Expanded photography is a term for thinking about this situation, in which photography moves beyond the print and connects with sculpture, installation, film, performance, architecture, and the body of the viewer. The photographic object refers to an approach that treats photography not only through what it depicts, but also through its support, thickness, mode of display, and process of making. Lucy Soutter writes that, in the digital era, photography has joined other forms and activities, moved into three dimensions through sculpture, installation, and architecture, and addressed time and action through video, performance, and audience participation*24. This expansion does not mean that photography ceases to be photography. It means that reproduction, printing, display, circulation, recording, and objecthood—qualities already embedded in photography—come forward in ways that cannot be explained by the standard modern model of the framed print alone.

Within this development, photographic materiality becomes an issue because a photograph is both a flat image and a thing that appears through film, paper, ink, exhibition space, books, and screens. Materiality here does not mean only the thickness of paper or the tactile appeal of a gelatin silver print. It includes the support on which a photograph is fixed, the scale at which it is output, the way it travels, and how it is experienced on a wall, floor, pedestal, page, or screen. Photoworks’ “Photography’s New Materiality?” describes photographic images from the beginning as active objects that are held, exchanged, and used, rather than passive images that simply wait to be seen*28. In this sense, photographic materiality concerns not only what appears in the frame, but also the kind of object through which an image appears before people and the forms of use and viewing it takes on.

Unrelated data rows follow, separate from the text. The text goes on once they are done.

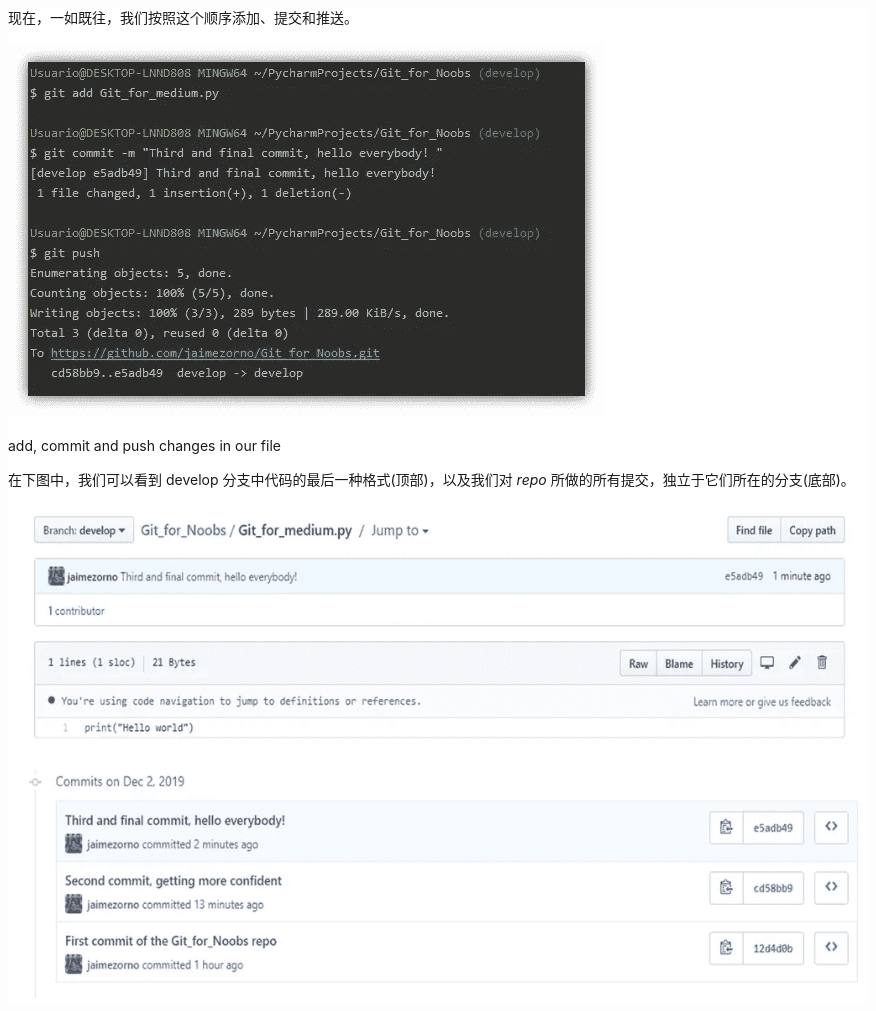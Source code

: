 现在，一如既往，我们按照这个顺序添加、提交和推送。

![](img/b71331817e7069f4cd267d430e964ef0.png)

add, commit and push changes in our file

在下图中，我们可以看到 develop 分支中代码的最后一种格式(顶部)，以及我们对 *repo* 所做的所有提交，独立于它们所在的分支(底部)。

![](img/0980733f1da6a402bd3ce74d1ca712f6.png)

Jane Vuorinen’s doctoral dissertation further clarifies this issue within contemporary art. Vuorinen writes that recent photographic materiality appears in one direction as tactile production moving toward collage, sculpture, and mixed media, and in another direction as a situation in which the objecthood of the single photographic image becomes almost irrelevant in digital environments*26. These two directions may seem opposed, yet they share the same background. As photographs are copied as data, compressed, scrolled, and moved from one screen to another, artists have increasingly taken up the conditions of prints, supports, cuts, placement, and exhibition space within the work itself. The interest in materiality has therefore grown not as nostalgia for analog photography, but as a way to ask under what conditions a photograph becomes legible as an image.

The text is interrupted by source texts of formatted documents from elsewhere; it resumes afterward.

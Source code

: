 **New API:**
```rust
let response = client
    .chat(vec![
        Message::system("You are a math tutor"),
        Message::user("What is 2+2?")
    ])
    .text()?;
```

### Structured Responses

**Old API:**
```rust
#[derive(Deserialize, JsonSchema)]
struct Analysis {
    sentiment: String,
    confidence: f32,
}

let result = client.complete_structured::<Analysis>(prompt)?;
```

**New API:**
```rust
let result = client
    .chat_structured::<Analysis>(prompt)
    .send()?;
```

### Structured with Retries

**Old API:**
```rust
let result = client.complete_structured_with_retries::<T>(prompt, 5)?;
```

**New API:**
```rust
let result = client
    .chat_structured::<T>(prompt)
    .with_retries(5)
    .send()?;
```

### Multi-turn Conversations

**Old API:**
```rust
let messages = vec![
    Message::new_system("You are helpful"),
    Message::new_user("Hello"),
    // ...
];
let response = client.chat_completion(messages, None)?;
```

The International Center of Photography’s exhibition What Is a Photograph? organized this situation within photo history. The exhibition presented experiments in photography since the 1970s as a movement that rethought and reinvented light, color, composition, materiality, and subject matter, and described the rise of digital technology as prompting renewed attention to analog photography, digital images, and hybrid forms*12. The exhibition included Matthew Brandt, Marco Breuer, Liz Deschenes, Adam Fuss, Gerhard Richter, Lucas Samaras, Letha Wilson, Mariah Robertson, Jon Rafman, and others. It brought together chemical processes, camera-less photography, abstraction, digital images, and the reuse of existing images, refusing to confine photography to a single technique*12. The question shifts from how accurately photography records reality to what materials, processes, outputs, and forms of display make a photograph, and how far it can go while remaining photography.

The Museum of Modern Art, Saitama’s New Photographic Objects organized this issue through contemporary photography and moving image in Japan. The exhibition explained that photographic and moving-image languages are being updated in a situation where digital technology, editing software, copying, scanning, methods of output, installation, and social media are used in combination*10. Alongside Nerhol, the exhibition presented Teppei Sako, Hiroshi Takizawa, Takashi Makino, and Daisuke Yokota, bringing together moving images that stretch snapshots through time, works based on repeated printing and scanning, layered abstract moving images, and photographs involving data processing or special development methods*10. The “materiality” addressed by the exhibition is not an attachment to paper or ink as such. It concerns the examination of how photographs and moving images appear after shooting as data, prints, scans, folds, cross sections, screens, and exhibition spaces, and how the history, qualities, and functions of media become part of a work’s structure*10. The shashasha page for the book of the same title explains that Nerhol’s booklet is composed of close-ups of the works, drawing attention to deep cuts into paper, fibers left after sanding, tiny scratches in the ink, and patterns formed by overlapping layers*22.

In this context, Nerhol is best understood not as a duo that makes portraits three-dimensional, but as one that incorporates the procedures through which a photograph becomes an image into the work’s visible structure. Whom to photograph, over what span of time, how many sheets to output, in what order to stack them, how deeply to cut, and how to present the cross section on a wall or in a book: decisions that usually become invisible after the photograph is made directly determine the form of faces, plants, and moving-image archives in Nerhol’s work. Viewers do not encounter only a finished image. They also see the process by which that image becomes a sequence of photographs, a stack of paper, a cut surface, and an exhibited object. Here the photograph is not a transparent window onto a subject. It is treated as a thing whose meaning changes through output, processing, and display. In her article on Nerhol, Jane Vuorinen discusses their work not as either photography or sculpture, but as something more than photography and more than sculpture*27. The reason is that the photographed image and the act of carving paper do not remain separate; each changes the meaning of the other within the same work. Vuorinen notes that in Nerhol’s production, the photographic practice of shooting and the material flow of carving paper overlap, so that the time of sequential photography appears not as a two-dimensional strip but as physical depth*27. Nerhol’s significance lies not in making photography heavier, but in turning the support, sequence, processing, and display conditions that photographs usually push into the background into elements through which the image is read.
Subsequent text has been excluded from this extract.